Ce fut au mois d’avril 1851 que le bateau à vapeur Pluto, sous les ordres du capitaine Brett, vint me prendre à Kuching pour me conduire en visite officielle auprès du sultan de Brunei[1]. Ce n’était pourtant pas là l’objet essentiel de ma mission. J’avais à régler quelques différends survenus entre les Dayaks soumis au rajah de Sarawak et les redoutables Kayans du Baram. J’aurais pu me dispenser d’aller à Brunei et à Labuah, qui sont au-delà de l’embouchure du Baram ; mais il fallait y prendre des interprètes et des guides, sous peine de manquer le résultat que nous voulions atteindre et de nous exposer inutilement à de graves périls.

Les Kayans en effet, — qui passent aux yeux de bien des gens pour des anthropophages endurcis, — ont une réputation de férocité fondée sur des faits incontestables. Les quarante-neuf villes ou villages qui forment leur confédération, et dont quelques-uns renferment jusqu’à cinq cents familles, comptent pour ressource principale le produit de leurs expéditions armées, qui, plus fréquentes et plus audacieuses de jour en jour, portent la terreur dans tout le pays. Ces razzias n’ont pas toujours le pillage pour unique but, et, bien que les chefs kayans prétendent n’exterminer que l’ennemi assez mal avisé pour se défendre et réduire seulement en esclavage ceux qui se soumettent sans résistance, on retrouve chez eux, comme elle existait il y a peu d’années encore chez ceux des Dayaks qui reconnaissent nos lois, la terrible coutume de la « chasse aux têtes. »

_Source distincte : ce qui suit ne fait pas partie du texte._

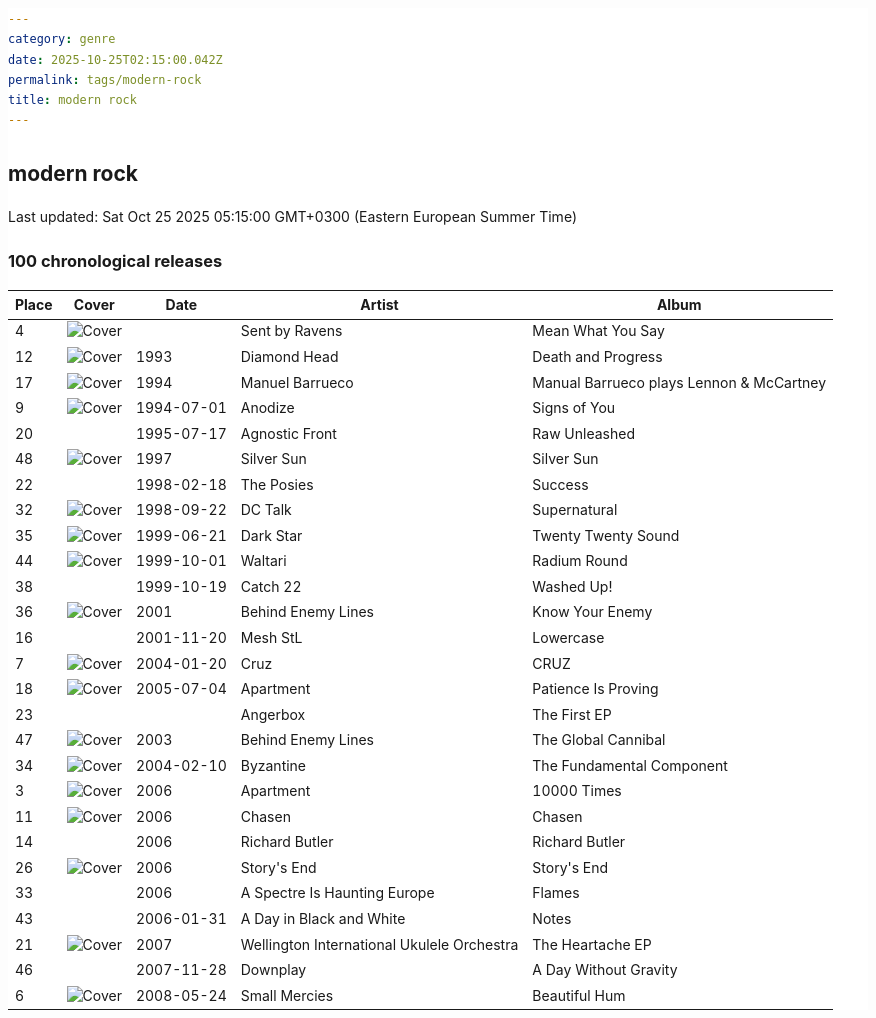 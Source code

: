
 ```yaml
---
category: genre
date: 2025-10-25T02:15:00.042Z
permalink: tags/modern-rock
title: modern rock
---
```


## modern rock

Last updated: <time datetime="2025-10-25T02:15:00.042Z">Sat Oct 25 2025 05:15:00 GMT+0300 (Eastern European Summer Time)</time>

### 100 chronological releases

| Place | Cover | Date | Artist | Album |
|---|---|---|---|---|
| 4 | ![Cover](https://lastfm.freetls.fastly.net/i/u/34s/312985593071402bbf67c2ae58983d61.png) |  | Sent by Ravens | Mean What You Say |
| 12 | ![Cover](https://i.discogs.com/6psKmHiCI1eqOwWJetpEQgBw585LwnpoMxZ5XWjBfDs/rs:fit/g:sm/q:40/h:150/w:150/czM6Ly9kaXNjb2dz/LWRhdGFiYXNlLWlt/YWdlcy9SLTI3MTky/MTQtMTQ4NjA4MDUy/MS03NTIxLmpwZWc.jpeg) | 1993 | Diamond Head | Death and Progress |
| 17 | ![Cover](https://i.discogs.com/HYohHmJUCb5_cRcMRLTMK9-kx7QcJdchsg8NQ6x9LJg/rs:fit/g:sm/q:40/h:150/w:150/czM6Ly9kaXNjb2dz/LWRhdGFiYXNlLWlt/YWdlcy9SLTgyMzU4/MjgtMTQ1ODQ4MzQ0/Ny0zMTEzLmpwZWc.jpeg) | 1994 | Manuel Barrueco | Manual Barrueco plays Lennon &amp; McCartney |
| 9 | ![Cover](https://lastfm.freetls.fastly.net/i/u/34s/d05d5822cf334a7811981434c436d27d.png) | 1994-07-01 | Anodize | Signs of You |
| 20 |  | 1995-07-17 | Agnostic Front | Raw Unleashed |
| 48 | ![Cover](https://i.discogs.com/rEd0pye6NNGi-y4_scxezhGbgssdnE6j1qlCfX_TOAQ/rs:fit/g:sm/q:40/h:150/w:150/czM6Ly9kaXNjb2dz/LWRhdGFiYXNlLWlt/YWdlcy9SLTM5ODMy/MS0xMTcxMjE3Mzkw/LmpwZWc.jpeg) | 1997 | Silver Sun | Silver Sun |
| 22 |  | 1998-02-18 | The Posies | Success |
| 32 | ![Cover](https://lastfm.freetls.fastly.net/i/u/34s/c6feda66defdc67defc1567668f1652d.png) | 1998-09-22 | DC Talk | Supernatural |
| 35 | ![Cover](https://lastfm.freetls.fastly.net/i/u/34s/f78a94098425dea9103888850de498e4.png) | 1999-06-21 | Dark Star | Twenty Twenty Sound |
| 44 | ![Cover](https://i.discogs.com/y-QZMXf5UK9CFpS8seqwaIs0HS6RNx9YVqNx8r09BvE/rs:fit/g:sm/q:40/h:150/w:150/czM6Ly9kaXNjb2dz/LWRhdGFiYXNlLWlt/YWdlcy9SLTEwMzk5/NjMtMTM0ODA4NjM2/Ni01NTEwLmpwZWc.jpeg) | 1999-10-01 | Waltari | Radium Round |
| 38 |  | 1999-10-19 | Catch 22 | Washed Up! |
| 36 | ![Cover](https://i.discogs.com/Ie4Snu33nYloWe9uG-_jZyK7pi92IFiN1-w35gR16c0/rs:fit/g:sm/q:40/h:150/w:150/czM6Ly9kaXNjb2dz/LWRhdGFiYXNlLWlt/YWdlcy9SLTEzOTY3/MzMtMTI3NDExNzE4/OS5qcGVn.jpeg) | 2001 | Behind Enemy Lines | Know Your Enemy |
| 16 |  | 2001-11-20 | Mesh StL | Lowercase |
| 7 | ![Cover](https://lastfm.freetls.fastly.net/i/u/34s/061d953f0cf04c2a8d3709130305915b.png) | 2004-01-20 | Cruz | CRUZ |
| 18 | ![Cover](https://i.discogs.com/Nnk3RReQg6HWgakMVWXfxiPbNG4d4IP3rNjuGAMJ8zc/rs:fit/g:sm/q:40/h:150/w:150/czM6Ly9kaXNjb2dz/LWRhdGFiYXNlLWlt/YWdlcy9SLTYwODE3/Ni0xMzMyNTE3NDQ2/LmpwZWc.jpeg) | 2005-07-04 | Apartment | Patience Is Proving |
| 23 |  |  | Angerbox | The First EP |
| 47 | ![Cover](https://i.discogs.com/f0TFk6F2qO3z1ffkV_TOKymDZbaUWBPbVRFwDFt89Z4/rs:fit/g:sm/q:40/h:150/w:150/czM6Ly9kaXNjb2dz/LWRhdGFiYXNlLWlt/YWdlcy9SLTI3MjQy/ODAtMTI5ODE3NjE0/Ni5qcGVn.jpeg) | 2003 | Behind Enemy Lines | The Global Cannibal |
| 34 | ![Cover](https://lastfm.freetls.fastly.net/i/u/34s/7361512f9cf2459f8761a5e7d8cefa28.png) | 2004-02-10 | Byzantine | The Fundamental Component |
| 3 | ![Cover](https://i.discogs.com/2MHTyv_U2ExJwKsJnP1sHSpmrtj9CRb3ROIfjJazdJ0/rs:fit/g:sm/q:40/h:150/w:150/czM6Ly9kaXNjb2dz/LWRhdGFiYXNlLWlt/YWdlcy9SLTExMTIz/OTctMTY1NTk2OTE4/Mi02Mzk1LmpwZWc.jpeg) | 2006 | Apartment | 10000 Times |
| 11 | ![Cover](https://i.discogs.com/qE7QK7WFvX5u6oEXQ5pwOjvNITLTA_2DRNDOGfhq4FQ/rs:fit/g:sm/q:40/h:150/w:150/czM6Ly9kaXNjb2dz/LWRhdGFiYXNlLWlt/YWdlcy9SLTI0MTc0/MDY1LTE2NjAyNjAy/MzYtMTYyOC5qcGVn.jpeg) | 2006 | Chasen | Chasen |
| 14 |  | 2006 | Richard Butler | Richard Butler |
| 26 | ![Cover](https://i.discogs.com/jXrtdYGtCy0iMYPejPYrhq2MR3XreqWhA84dCPum0RA/rs:fit/g:sm/q:40/h:150/w:150/czM6Ly9kaXNjb2dz/LWRhdGFiYXNlLWlt/YWdlcy9SLTE1ODA2/NTU3LTE1OTgyMDcz/NzAtNjY2My5qcGVn.jpeg) | 2006 | Story&#39;s End | Story&#39;s End |
| 33 |  | 2006 | A Spectre Is Haunting Europe | Flames |
| 43 |  | 2006-01-31 | A Day in Black and White | Notes |
| 21 | ![Cover](https://i.discogs.com/3hEHQVa7ko58uSfWZ1-vpWhUtxONQDeXEJlvC2UYc4I/rs:fit/g:sm/q:40/h:150/w:150/czM6Ly9kaXNjb2dz/LWRhdGFiYXNlLWlt/YWdlcy9SLTYzODcw/MjEtMTQxNzk3ODI5/My0xOTI1LmpwZWc.jpeg) | 2007 | Wellington International Ukulele Orchestra | The Heartache EP |
| 46 |  | 2007-11-28 | Downplay | A Day Without Gravity |
| 6 | ![Cover](https://i.discogs.com/hrt2PY32lXENiz4jOUtmJnFeJbmjljcaHJyhD7Z40iY/rs:fit/g:sm/q:40/h:150/w:150/czM6Ly9kaXNjb2dz/LWRhdGFiYXNlLWlt/YWdlcy9SLTEyMTE5/OTg0LTE1Mjg3MDIw/NzQtNjQzNC5qcGVn.jpeg) | 2008-05-24 | Small Mercies | Beautiful Hum |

L’origine de cet usage abominable se perd dans la nuit des traditions indigènes. Ce qu’on en sait de plus certain, c’est qu’il a été importé par les Malais chez des populations naturellement peu sanguinaires, mais qui le sont devenues à leur école. Les Dayaks les plus indomptables et les plus cruels, les Sakarangs par exemple et les Seribas, soumis jadis par les chefs malais, supportaient avec patience un joug presque intolérable. Leurs maîtres cependant étaient sans cesse aux prises les uns avec les autres. Pour recruter leurs équipages de guerre, ils se virent bientôt réduits à se servir des aborigènes que, sans se préoccuper assez de l’avenir, ils habituèrent par degrés aux manœuvres maritimes et à la vie guerrière. L’éducation

  1. Nous nous servons du mot de sultan pour être plus intelligible, mais le véritable titre de ce souverain est long de per Tuan (celui qui gouverne).